IgA nephropathy is associated with elevated urinary mitochondrial DNA copy numbers

Mitochondrial injury plays important roles in the pathogenesis of various kidney diseases. However, mitochondrial injury in IgA nephropathy (IgAN) remains largely unexplored. Here, we examined the associations among mitochondrial injury, IgAN, and treatment outcomes. We prospectively enrolled patients with IgAN and age-/sex-matched healthy volunteers (HVs) as controls (n = 31 each). Urinary copy numbers of the mitochondrial DNA (mtDNA) genes cytochrome-c oxidase-3 (COX3) and nicotinamide adenine dinucleotide dehydrogenase subunit-1 (ND1) were measured.
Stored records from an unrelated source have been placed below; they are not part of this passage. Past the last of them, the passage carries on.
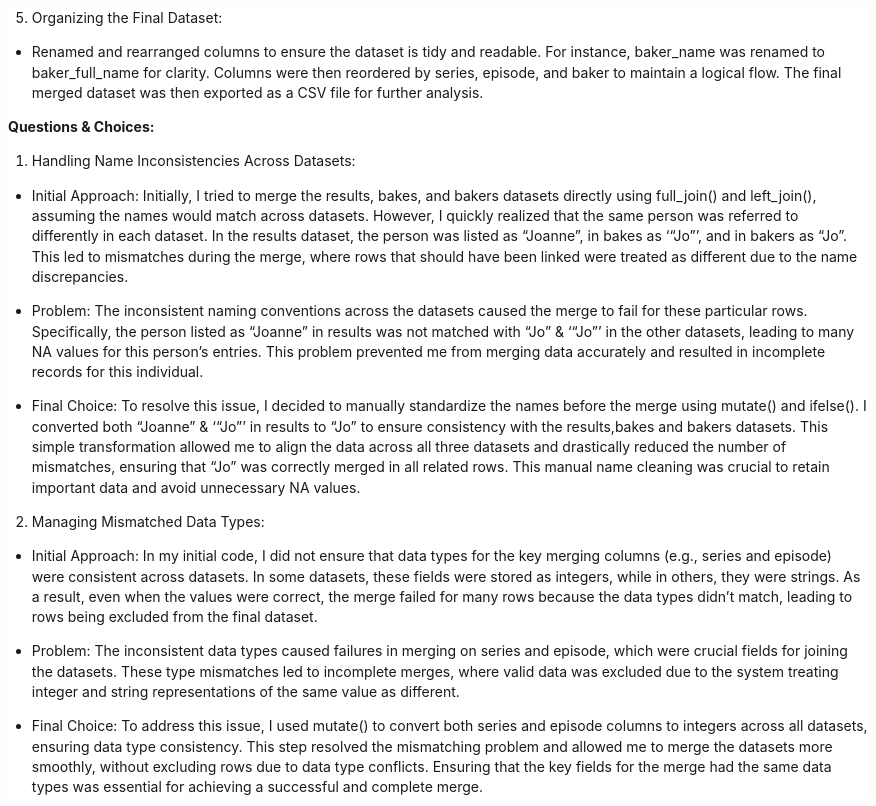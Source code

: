 5.  Organizing the Final Dataset:

- Renamed and rearranged columns to ensure the dataset is tidy and
  readable. For instance, baker_name was renamed to baker_full_name for
  clarity. Columns were then reordered by series, episode, and baker to
  maintain a logical flow. The final merged dataset was then exported as
  a CSV file for further analysis.

**Questions & Choices:**

1.  Handling Name Inconsistencies Across Datasets:

- Initial Approach: Initially, I tried to merge the results, bakes, and
  bakers datasets directly using full_join() and left_join(), assuming
  the names would match across datasets. However, I quickly realized
  that the same person was referred to differently in each dataset. In
  the results dataset, the person was listed as “Joanne”, in bakes as
  ‘“Jo”’, and in bakers as “Jo”. This led to mismatches during the
  merge, where rows that should have been linked were treated as
  different due to the name discrepancies.

- Problem: The inconsistent naming conventions across the datasets
  caused the merge to fail for these particular rows. Specifically, the
  person listed as “Joanne” in results was not matched with “Jo” &
  ‘“Jo”’ in the other datasets, leading to many NA values for this
  person’s entries. This problem prevented me from merging data
  accurately and resulted in incomplete records for this individual.

- Final Choice: To resolve this issue, I decided to manually standardize
  the names before the merge using mutate() and ifelse(). I converted
  both “Joanne” & ‘“Jo”’ in results to “Jo” to ensure consistency with
  the results,bakes and bakers datasets. This simple transformation
  allowed me to align the data across all three datasets and drastically
  reduced the number of mismatches, ensuring that “Jo” was correctly
  merged in all related rows. This manual name cleaning was crucial to
  retain important data and avoid unnecessary NA values.

2.  Managing Mismatched Data Types:

- Initial Approach: In my initial code, I did not ensure that data types
  for the key merging columns (e.g., series and episode) were consistent
  across datasets. In some datasets, these fields were stored as
  integers, while in others, they were strings. As a result, even when
  the values were correct, the merge failed for many rows because the
  data types didn’t match, leading to rows being excluded from the final
  dataset.

- Problem: The inconsistent data types caused failures in merging on
  series and episode, which were crucial fields for joining the
  datasets. These type mismatches led to incomplete merges, where valid
  data was excluded due to the system treating integer and string
  representations of the same value as different.

- Final Choice: To address this issue, I used mutate() to convert both
  series and episode columns to integers across all datasets, ensuring
  data type consistency. This step resolved the mismatching problem and
  allowed me to merge the datasets more smoothly, without excluding rows
  due to data type conflicts. Ensuring that the key fields for the merge
  had the same data types was essential for achieving a successful and
  complete merge.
Urinary mtDNA levels were elevated in the IgAN group compared with that in HVs (p < 0.001). Urinary ND1 levels were significantly higher in the low proteinuria group than in the high proteinuria group (p = 0.027). Changes in urinary levels of ND1 and COX3 were positively correlated with changes in proteinuria (p = 0.038 and 0.024, respectively) and inversely correlated with changes in the estimated glomerular filtration rate (p = 0.033 and 0.017, respectively) after medical treatment. Mitochondrial injury played important roles in IgAN pathogenesis and may be involved in early-stage glomerular inflammation, prior to pathological changes and increased proteinuria. The correlation between changes in urinary mtDNA and proteinuria suggest that these factors may be promising biomarkers for treatment outcomes in IgAN.